コーダ あいのうた(2021年製作の映画)
4.3
自分以外の家族が全員聴覚障害者という家庭に生まれた少女・ルビー。
家族の手話通訳としても家業である漁業を手伝う彼女だが、ある日高校の音楽教師によって、彼女の家族は知ることのできない「歌の才能」を見出される。

家族愛と音楽愛に溢れて、温かな涙が止まらない作品。でも、ただの綺麗事ではなく、ヤングケアラーや家族の問題にも焦点を当てているようで奥深く感じました。
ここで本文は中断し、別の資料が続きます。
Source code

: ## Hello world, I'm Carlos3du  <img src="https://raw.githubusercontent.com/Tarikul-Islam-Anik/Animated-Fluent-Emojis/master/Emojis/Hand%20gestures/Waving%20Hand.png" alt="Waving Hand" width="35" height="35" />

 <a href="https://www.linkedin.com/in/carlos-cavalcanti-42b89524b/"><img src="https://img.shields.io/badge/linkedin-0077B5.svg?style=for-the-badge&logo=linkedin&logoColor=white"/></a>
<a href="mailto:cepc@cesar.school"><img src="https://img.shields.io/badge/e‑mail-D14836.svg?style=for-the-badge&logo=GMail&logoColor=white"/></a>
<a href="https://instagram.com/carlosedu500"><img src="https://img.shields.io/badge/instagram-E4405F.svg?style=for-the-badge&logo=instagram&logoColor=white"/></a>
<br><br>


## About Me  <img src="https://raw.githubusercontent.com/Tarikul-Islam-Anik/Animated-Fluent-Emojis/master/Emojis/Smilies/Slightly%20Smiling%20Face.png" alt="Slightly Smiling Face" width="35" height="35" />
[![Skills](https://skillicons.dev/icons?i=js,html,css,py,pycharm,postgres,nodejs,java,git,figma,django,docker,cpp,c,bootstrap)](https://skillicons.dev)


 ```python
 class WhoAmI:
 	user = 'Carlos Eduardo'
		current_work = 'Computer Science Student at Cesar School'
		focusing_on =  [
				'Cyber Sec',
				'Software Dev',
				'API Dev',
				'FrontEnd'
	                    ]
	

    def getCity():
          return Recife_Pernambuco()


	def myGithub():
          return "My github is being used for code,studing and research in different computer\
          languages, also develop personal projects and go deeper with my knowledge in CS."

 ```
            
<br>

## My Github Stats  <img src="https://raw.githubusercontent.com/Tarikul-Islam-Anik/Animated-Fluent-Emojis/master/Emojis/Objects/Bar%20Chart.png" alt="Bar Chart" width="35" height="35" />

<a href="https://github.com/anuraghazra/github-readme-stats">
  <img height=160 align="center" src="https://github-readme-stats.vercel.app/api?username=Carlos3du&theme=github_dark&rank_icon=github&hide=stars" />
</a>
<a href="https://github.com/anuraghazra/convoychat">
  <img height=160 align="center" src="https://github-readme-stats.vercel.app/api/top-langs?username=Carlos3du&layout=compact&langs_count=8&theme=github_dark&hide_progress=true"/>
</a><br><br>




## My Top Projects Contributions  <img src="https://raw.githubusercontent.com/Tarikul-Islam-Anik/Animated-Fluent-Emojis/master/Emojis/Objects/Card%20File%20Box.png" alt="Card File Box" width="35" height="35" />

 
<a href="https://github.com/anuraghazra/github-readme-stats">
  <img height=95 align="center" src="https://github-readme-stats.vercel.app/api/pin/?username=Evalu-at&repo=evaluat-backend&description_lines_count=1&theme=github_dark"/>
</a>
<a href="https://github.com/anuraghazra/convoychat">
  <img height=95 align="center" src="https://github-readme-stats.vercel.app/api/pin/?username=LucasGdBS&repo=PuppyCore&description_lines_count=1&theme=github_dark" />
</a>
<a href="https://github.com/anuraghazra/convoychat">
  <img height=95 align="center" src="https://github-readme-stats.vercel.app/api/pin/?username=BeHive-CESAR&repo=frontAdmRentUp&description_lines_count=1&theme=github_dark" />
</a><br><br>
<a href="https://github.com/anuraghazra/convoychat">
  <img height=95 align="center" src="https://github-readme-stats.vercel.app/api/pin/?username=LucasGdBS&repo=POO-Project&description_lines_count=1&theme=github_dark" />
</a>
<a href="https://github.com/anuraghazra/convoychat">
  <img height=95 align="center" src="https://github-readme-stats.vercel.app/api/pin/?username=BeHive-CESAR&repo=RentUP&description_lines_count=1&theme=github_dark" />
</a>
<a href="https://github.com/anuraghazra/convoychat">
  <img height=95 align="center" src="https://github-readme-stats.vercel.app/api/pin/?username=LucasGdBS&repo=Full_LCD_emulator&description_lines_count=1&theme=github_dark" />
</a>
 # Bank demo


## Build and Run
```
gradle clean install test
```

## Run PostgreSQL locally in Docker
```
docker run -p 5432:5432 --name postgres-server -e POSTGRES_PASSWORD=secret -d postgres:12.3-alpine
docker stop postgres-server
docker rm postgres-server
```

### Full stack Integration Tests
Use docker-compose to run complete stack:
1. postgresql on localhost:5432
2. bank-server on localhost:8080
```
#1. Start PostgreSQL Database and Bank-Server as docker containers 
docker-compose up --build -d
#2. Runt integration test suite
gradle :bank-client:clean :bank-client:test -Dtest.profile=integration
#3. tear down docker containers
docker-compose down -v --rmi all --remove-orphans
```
鑑賞前から期待大でしたが、手話の演技に宿る情熱と、音に関するある仕掛け、クライマックスの歌唱シーンはやはり特別で、期待を超える感動に、要所要所でボロボロ泣いてしまいました。
何回でも観たくなるし、年月を経ても名作として語り継がれる映画になってほしいと思います。
特に、手話が空気を切る音に心揺さぶられる感覚は、劇場でこそ体感してよかったと思わせられました。

歳を重ねるほどに強く思う、子どもが思っているほど、親は、大人は、完璧ではないものだということ。いくら絆の強い家族でも、側から見たら褒められるような関係には映らなかったり。そういった面も誠実に描いているのが好感的で、世間から孤立してしまいかねない家族の事情と、そんな家族への愛も自分の夢も嘘じゃない子どもとの間にある家族の絆は、部外者に言及しきれないものがあるように感じました。